Retype all data exactly as given. Pictures should not be retyped.

═══ Data supplied

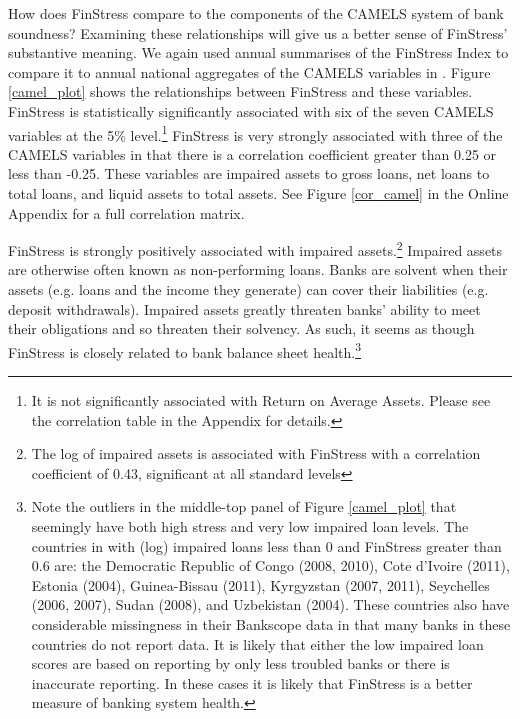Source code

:\documentclass[]{article}
\begin{document}
How does FinStress compare to the components of the CAMELS system of bank soundness? Examining these relationships will give us a better sense of FinStress' substantive meaning. We again used annual summarises of the FinStress Index to compare it to annual national aggregates of the CAMELS variables in \cite{Andrianova2015}. Figure \ref{camel_plot} shows the relationships between FinStress and these variables. FinStress is statistically significantly associated with six of the seven CAMELS variables at the 5\% level.\footnote{It is not significantly associated with Return on Average Assets. Please see the correlation table in the Appendix for details.} FinStress is very strongly associated with three of the CAMELS variables in that there is a correlation coefficient greater than 0.25 or less than -0.25. These variables are impaired assets to gross loans, net loans to total loans, and liquid assets to total assets. See Figure \ref{cor_camel} in the Online Appendix for a full correlation matrix.

FinStress is strongly positively associated with impaired assets.\footnote{The log of impaired assets is associated with FinStress with a correlation coefficient of 0.43, significant at all standard levels} Impaired assets are otherwise often known as non-performing loans. Banks are solvent when their assets (e.g. loans and the income they generate) can cover their liabilities (e.g. deposit withdrawals). Impaired assets greatly threaten banks' ability to meet their obligations and so threaten their solvency. As such, it seems as though FinStress is closely related to bank balance sheet health.\footnote{Note the outliers in the middle-top panel of Figure \ref{camel_plot} that seemingly have both high stress and very low impaired loan levels. The countries in with (log) impaired loans less than 0 and FinStress greater than 0.6 are: the Democratic Republic of Congo (2008, 2010), Cote d'Ivoire (2011), Estonia (2004), Guinea-Bissau (2011), Kyrgyzstan (2007, 2011), Seychelles (2006, 2007), Sudan (2008), and Uzbekistan (2004). These countries also have considerable missingness in their Bankscope data in that many banks in these countries do not report data. It is likely that either the low impaired loan scores are based on reporting by only less troubled banks or there is inaccurate reporting. In these cases it is likely that FinStress is a better measure of banking system health.}
\end{document}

══════

**Solution for this exercise**
Source code

:\documentclass[]{article}
\begin{document}
How does FinStress compare to the components of the CAMELS system of bank soundness? Examining these relationships will give us a better sense of FinStress' substantive meaning. We again used annual summarises of the FinStress Index to compare it to annual national aggregates of the CAMELS variables in \cite{Andrianova2015}. Figure \ref{camel_plot} shows the relationships between FinStress and these variables. FinStress is statistically significantly associated with six of the seven CAMELS variables at the 5\% level.\footnote{It is not significantly associated with Return on Average Assets. Please see the correlation table in the Appendix for details.} FinStress is very strongly associated with three of the CAMELS variables in that there is a correlation coefficient greater than 0.25 or less than -0.25. These variables are impaired assets to gross loans, net loans to total loans, and liquid assets to total assets. See Figure \ref{cor_camel} in the Online Appendix for a full correlation matrix.

FinStress is strongly positively associated with impaired assets.\footnote{The log of impaired assets is associated with FinStress with a correlation coefficient of 0.43, significant at all standard levels} Impaired assets are otherwise often known as non-performing loans. Banks are solvent when their assets (e.g. loans and the income they generate) can cover their liabilities (e.g. deposit withdrawals). Impaired assets greatly threaten banks' ability to meet their obligations and so threaten their solvency. As such, it seems as though FinStress is closely related to bank balance sheet health.\footnote{Note the outliers in the middle-top panel of Figure \ref{camel_plot} that seemingly have both high stress and very low impaired loan levels. The countries in with (log) impaired loans less than 0 and FinStress greater than 0.6 are: the Democratic Republic of Congo (2008, 2010), Cote d'Ivoire (2011), Estonia (2004), Guinea-Bissau (2011), Kyrgyzstan (2007, 2011), Seychelles (2006, 2007), Sudan (2008), and Uzbekistan (2004). These countries also have considerable missingness in their Bankscope data in that many banks in these countries do not report data. It is likely that either the low impaired loan scores are based on reporting by only less troubled banks or there is inaccurate reporting. In these cases it is likely that FinStress is a better measure of banking system health.}
\end{document}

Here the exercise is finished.